Reproduce the records below exactly; the images should not appear.

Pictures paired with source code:

----------------------------------------

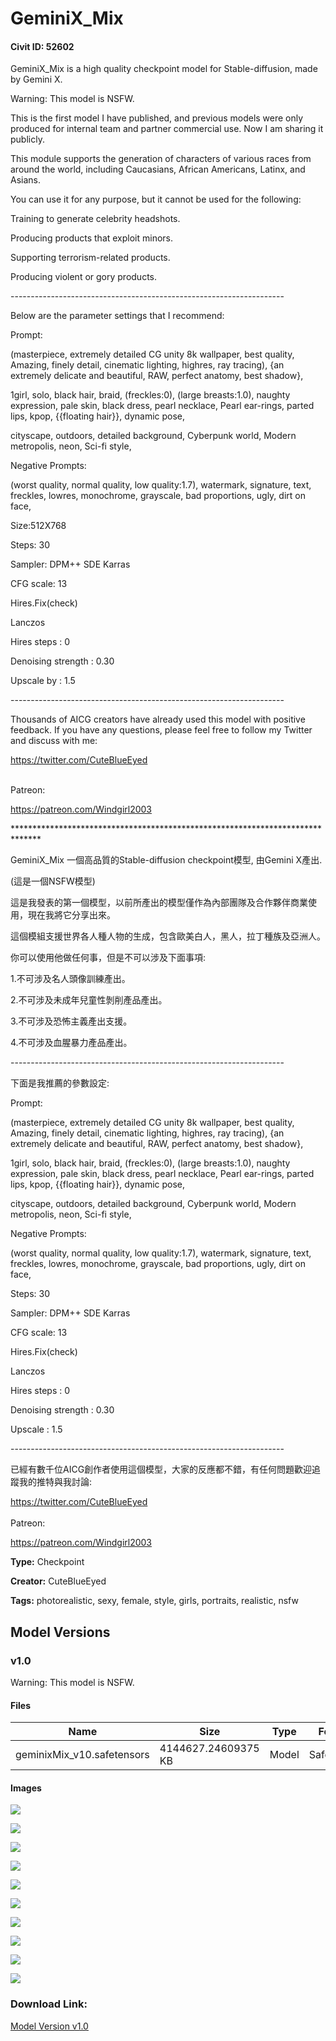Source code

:# GeminiX_Mix

#### Civit ID: 52602

<p>GeminiX_Mix is a high quality checkpoint model for Stable-diffusion, made by Gemini X.</p><p>Warning: This model is NSFW.</p><p>This is the first model I have published, and previous models were only produced for internal team and partner commercial use. Now I am sharing it publicly.</p><p>This module supports the generation of characters of various races from around the world, including Caucasians, African Americans, Latinx, and Asians.</p><p>You can use it for any purpose, but it cannot be used for the following:</p><p>Training to generate celebrity headshots.</p><p>Producing products that exploit minors.</p><p>Supporting terrorism-related products.</p><p>Producing violent or gory products.</p><p>--------------------------------------------------------------------</p><p>Below are the parameter settings that I recommend:</p><p>Prompt:</p><p>(masterpiece, extremely detailed CG unity 8k wallpaper, best quality, Amazing, finely detail, cinematic lighting, highres, ray tracing), {an extremely delicate and beautiful, RAW, perfect anatomy, best shadow},</p><p>1girl, solo, black hair, braid, (freckles:0), (large breasts:1.0), naughty expression, pale skin, black dress, pearl necklace, Pearl ear-rings, parted lips, kpop, {{floating hair}}, dynamic pose,</p><p>cityscape, outdoors, detailed background, Cyberpunk world, Modern metropolis, neon, Sci-fi style,</p><p>Negative Prompts:</p><p>(worst quality, normal quality, low quality:1.7), watermark, signature, text, freckles, lowres, monochrome, grayscale, bad proportions, ugly, dirt on face,</p><p>Size:512X768</p><p>Steps: 30</p><p>Sampler: DPM++ SDE Karras</p><p>CFG scale: 13</p><p>Hires.Fix(check)</p><p>Lanczos</p><p>Hires steps : 0</p><p>Denoising strength : 0.30</p><p>Upscale by : 1.5</p><p>--------------------------------------------------------------------</p><p></p><p>Thousands of AICG creators have already used this model with positive feedback. If you have any questions, please feel free to follow my Twitter and discuss with me:</p><p><a target="_blank" rel="ugc" href="https://twitter.com/CuteBlueEyed">https://twitter.com/CuteBlueEyed</a></p><p><br />Patreon:</p><p><a target="_blank" rel="ugc" href="https://patreon.com/Windgirl2003">https://patreon.com/Windgirl2003</a><br /></p><p>******************************************************************************</p><p>GeminiX_Mix 一個高品質的Stable-diffusion checkpoint模型, 由Gemini X產出.</p><p>(這是一個NSFW模型)</p><p>這是我發表的第一個模型，以前所產出的模型僅作為內部團隊及合作夥伴商業使用，現在我將它分享出來。</p><p>這個模組支援世界各人種人物的生成，包含歐美白人，黑人，拉丁種族及亞洲人。</p><p>你可以使用他做任何事，但是不可以涉及下面事項:</p><p>1.不可涉及名人頭像訓練產出。</p><p>2.不可涉及未成年兒童性剝削產品產出。</p><p>3.不可涉及恐怖主義產出支援。</p><p>4.不可涉及血腥暴力產品產出。</p><p>--------------------------------------------------------------------</p><p>下面是我推薦的參數設定:</p><p>Prompt:</p><p>(masterpiece, extremely detailed CG unity 8k wallpaper, best quality, Amazing, finely detail, cinematic lighting, highres, ray tracing), {an extremely delicate and beautiful, RAW, perfect anatomy, best shadow},</p><p>1girl, solo, black hair, braid, (freckles:0), (large breasts:1.0), naughty expression, pale skin, black dress, pearl necklace, Pearl ear-rings, parted lips, kpop, {{floating hair}}, dynamic pose,</p><p>cityscape, outdoors, detailed background, Cyberpunk world, Modern metropolis, neon, Sci-fi style,</p><p>Negative Prompts:</p><p>(worst quality, normal quality, low quality:1.7), watermark, signature, text, freckles, lowres, monochrome, grayscale, bad proportions, ugly, dirt on face,</p><p>Steps: 30</p><p>Sampler: DPM++ SDE Karras</p><p>CFG scale: 13</p><p>Hires.Fix(check)</p><p>Lanczos</p><p>Hires steps : 0</p><p>Denoising strength : 0.30</p><p>Upscale : 1.5</p><p>--------------------------------------------------------------------</p><p></p><p>已經有數千位AICG創作者使用這個模型，大家的反應都不錯，有任何問題歡迎追蹤我的推特與我討論:</p><p><a target="_blank" rel="ugc" href="https://twitter.com/CuteBlueEyed">https://twitter.com/CuteBlueEyed</a><br /><br />Patreon:</p><p><a target="_blank" rel="ugc" href="https://patreon.com/Windgirl2003">https://patreon.com/Windgirl2003</a></p>

**Type:** Checkpoint

**Creator:** CuteBlueEyed

**Tags:** photorealistic, sexy, female, style, girls, portraits, realistic, nsfw

## Model Versions

### v1.0

<p>Warning: This model is NSFW.</p>

#### Files

| Name | Size | Type | Format | Download Url | AutoV1 | AutoV2 | SHA256 | CRC32 | BLAKE3 |
| --- | --- | --- | --- | --- | --- | --- | --- | --- | --- |
| geminixMix_v10.safetensors | 4144627.24609375 KB | Model | SafeTensor | https://civitai.com/api/download/models/57002 | F3A6F511 | FB08415A29 | FB08415A29C50C4A1A3F8585E4BDB317200D79334C4FEB45F796670E0C1ECB5A | CBAB9F4F | 481CE72E4B7788FF5FB8723819DCB3E56304E118A2A32C0E51EBC666EDFBE885 |

#### Images

<p><img src="https://image.civitai.com/xG1nkqKTMzGDvpLrqFT7WA/131f954c-593b-4d88-6e40-5ad500f77700/width=450/623671.jpeg" /></p>

<p><img src="https://image.civitai.com/xG1nkqKTMzGDvpLrqFT7WA/d5ce8d9c-918e-4c40-47f1-12549a5cbf00/width=450/631882.jpeg" /></p>

<p><img src="https://image.civitai.com/xG1nkqKTMzGDvpLrqFT7WA/b67ac91e-f429-469e-aa00-5e2674a2e000/width=450/634432.jpeg" /></p>

<p><img src="https://image.civitai.com/xG1nkqKTMzGDvpLrqFT7WA/603c9633-4b6f-4344-ace8-2a09f9f76a00/width=450/622623.jpeg" /></p>

<p><img src="https://image.civitai.com/xG1nkqKTMzGDvpLrqFT7WA/9b3313b1-0568-48d4-e032-b7aa69f57900/width=450/622645.jpeg" /></p>

<p><img src="https://image.civitai.com/xG1nkqKTMzGDvpLrqFT7WA/43305a76-18b8-42e5-1c08-0c9570b33000/width=450/619688.jpeg" /></p>

<p><img src="https://image.civitai.com/xG1nkqKTMzGDvpLrqFT7WA/6fe30d8b-f177-43b2-04df-cf2fe6bcd200/width=450/619076.jpeg" /></p>

<p><img src="https://image.civitai.com/xG1nkqKTMzGDvpLrqFT7WA/eb76347a-562f-4a78-0eef-f759dfbfbf00/width=450/619077.jpeg" /></p>

<p><img src="https://image.civitai.com/xG1nkqKTMzGDvpLrqFT7WA/f1fd38c0-e9d1-40b5-b65f-1cfa4c016900/width=450/619075.jpeg" /></p>

<p><img src="https://image.civitai.com/xG1nkqKTMzGDvpLrqFT7WA/2ffa05fa-d32f-42c7-934c-5dd43c0d6a00/width=450/619079.jpeg" /></p>

### Download Link:

[Model Version v1.0](https://civitai.com/api/download/models/57002)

----------------------------------------

Solution to this task
Source code

:# GeminiX_Mix

#### Civit ID: 52602

<p>GeminiX_Mix is a high quality checkpoint model for Stable-diffusion, made by Gemini X.</p><p>Warning: This model is NSFW.</p><p>This is the first model I have published, and previous models were only produced for internal team and partner commercial use. Now I am sharing it publicly.</p><p>This module supports the generation of characters of various races from around the world, including Caucasians, African Americans, Latinx, and Asians.</p><p>You can use it for any purpose, but it cannot be used for the following:</p><p>Training to generate celebrity headshots.</p><p>Producing products that exploit minors.</p><p>Supporting terrorism-related products.</p><p>Producing violent or gory products.</p><p>--------------------------------------------------------------------</p><p>Below are the parameter settings that I recommend:</p><p>Prompt:</p><p>(masterpiece, extremely detailed CG unity 8k wallpaper, best quality, Amazing, finely detail, cinematic lighting, highres, ray tracing), {an extremely delicate and beautiful, RAW, perfect anatomy, best shadow},</p><p>1girl, solo, black hair, braid, (freckles:0), (large breasts:1.0), naughty expression, pale skin, black dress, pearl necklace, Pearl ear-rings, parted lips, kpop, {{floating hair}}, dynamic pose,</p><p>cityscape, outdoors, detailed background, Cyberpunk world, Modern metropolis, neon, Sci-fi style,</p><p>Negative Prompts:</p><p>(worst quality, normal quality, low quality:1.7), watermark, signature, text, freckles, lowres, monochrome, grayscale, bad proportions, ugly, dirt on face,</p><p>Size:512X768</p><p>Steps: 30</p><p>Sampler: DPM++ SDE Karras</p><p>CFG scale: 13</p><p>Hires.Fix(check)</p><p>Lanczos</p><p>Hires steps : 0</p><p>Denoising strength : 0.30</p><p>Upscale by : 1.5</p><p>--------------------------------------------------------------------</p><p></p><p>Thousands of AICG creators have already used this model with positive feedback. If you have any questions, please feel free to follow my Twitter and discuss with me:</p><p><a target="_blank" rel="ugc" href="https://twitter.com/CuteBlueEyed">https://twitter.com/CuteBlueEyed</a></p><p><br />Patreon:</p><p><a target="_blank" rel="ugc" href="https://patreon.com/Windgirl2003">https://patreon.com/Windgirl2003</a><br /></p><p>******************************************************************************</p><p>GeminiX_Mix 一個高品質的Stable-diffusion checkpoint模型, 由Gemini X產出.</p><p>(這是一個NSFW模型)</p><p>這是我發表的第一個模型，以前所產出的模型僅作為內部團隊及合作夥伴商業使用，現在我將它分享出來。</p><p>這個模組支援世界各人種人物的生成，包含歐美白人，黑人，拉丁種族及亞洲人。</p><p>你可以使用他做任何事，但是不可以涉及下面事項:</p><p>1.不可涉及名人頭像訓練產出。</p><p>2.不可涉及未成年兒童性剝削產品產出。</p><p>3.不可涉及恐怖主義產出支援。</p><p>4.不可涉及血腥暴力產品產出。</p><p>--------------------------------------------------------------------</p><p>下面是我推薦的參數設定:</p><p>Prompt:</p><p>(masterpiece, extremely detailed CG unity 8k wallpaper, best quality, Amazing, finely detail, cinematic lighting, highres, ray tracing), {an extremely delicate and beautiful, RAW, perfect anatomy, best shadow},</p><p>1girl, solo, black hair, braid, (freckles:0), (large breasts:1.0), naughty expression, pale skin, black dress, pearl necklace, Pearl ear-rings, parted lips, kpop, {{floating hair}}, dynamic pose,</p><p>cityscape, outdoors, detailed background, Cyberpunk world, Modern metropolis, neon, Sci-fi style,</p><p>Negative Prompts:</p><p>(worst quality, normal quality, low quality:1.7), watermark, signature, text, freckles, lowres, monochrome, grayscale, bad proportions, ugly, dirt on face,</p><p>Steps: 30</p><p>Sampler: DPM++ SDE Karras</p><p>CFG scale: 13</p><p>Hires.Fix(check)</p><p>Lanczos</p><p>Hires steps : 0</p><p>Denoising strength : 0.30</p><p>Upscale : 1.5</p><p>--------------------------------------------------------------------</p><p></p><p>已經有數千位AICG創作者使用這個模型，大家的反應都不錯，有任何問題歡迎追蹤我的推特與我討論:</p><p><a target="_blank" rel="ugc" href="https://twitter.com/CuteBlueEyed">https://twitter.com/CuteBlueEyed</a><br /><br />Patreon:</p><p><a target="_blank" rel="ugc" href="https://patreon.com/Windgirl2003">https://patreon.com/Windgirl2003</a></p>

**Type:** Checkpoint

**Creator:** CuteBlueEyed

**Tags:** photorealistic, sexy, female, style, girls, portraits, realistic, nsfw

## Model Versions

### v1.0

<p>Warning: This model is NSFW.</p>

#### Files

| Name | Size | Type | Format | Download Url | AutoV1 | AutoV2 | SHA256 | CRC32 | BLAKE3 |
| --- | --- | --- | --- | --- | --- | --- | --- | --- | --- |
| geminixMix_v10.safetensors | 4144627.24609375 KB | Model | SafeTensor | https://civitai.com/api/download/models/57002 | F3A6F511 | FB08415A29 | FB08415A29C50C4A1A3F8585E4BDB317200D79334C4FEB45F796670E0C1ECB5A | CBAB9F4F | 481CE72E4B7788FF5FB8723819DCB3E56304E118A2A32C0E51EBC666EDFBE885 |

#### Images

<p><img src="https://image.civitai.com/xG1nkqKTMzGDvpLrqFT7WA/131f954c-593b-4d88-6e40-5ad500f77700/width=450/623671.jpeg" /></p>

<p><img src="https://image.civitai.com/xG1nkqKTMzGDvpLrqFT7WA/d5ce8d9c-918e-4c40-47f1-12549a5cbf00/width=450/631882.jpeg" /></p>

<p><img src="https://image.civitai.com/xG1nkqKTMzGDvpLrqFT7WA/b67ac91e-f429-469e-aa00-5e2674a2e000/width=450/634432.jpeg" /></p>

<p><img src="https://image.civitai.com/xG1nkqKTMzGDvpLrqFT7WA/603c9633-4b6f-4344-ace8-2a09f9f76a00/width=450/622623.jpeg" /></p>

<p><img src="https://image.civitai.com/xG1nkqKTMzGDvpLrqFT7WA/9b3313b1-0568-48d4-e032-b7aa69f57900/width=450/622645.jpeg" /></p>

<p><img src="https://image.civitai.com/xG1nkqKTMzGDvpLrqFT7WA/43305a76-18b8-42e5-1c08-0c9570b33000/width=450/619688.jpeg" /></p>

<p><img src="https://image.civitai.com/xG1nkqKTMzGDvpLrqFT7WA/6fe30d8b-f177-43b2-04df-cf2fe6bcd200/width=450/619076.jpeg" /></p>

<p><img src="https://image.civitai.com/xG1nkqKTMzGDvpLrqFT7WA/eb76347a-562f-4a78-0eef-f759dfbfbf00/width=450/619077.jpeg" /></p>

<p><img src="https://image.civitai.com/xG1nkqKTMzGDvpLrqFT7WA/f1fd38c0-e9d1-40b5-b65f-1cfa4c016900/width=450/619075.jpeg" /></p>

<p><img src="https://image.civitai.com/xG1nkqKTMzGDvpLrqFT7WA/2ffa05fa-d32f-42c7-934c-5dd43c0d6a00/width=450/619079.jpeg" /></p>

### Download Link:

[Model Version v1.0](https://civitai.com/api/download/models/57002)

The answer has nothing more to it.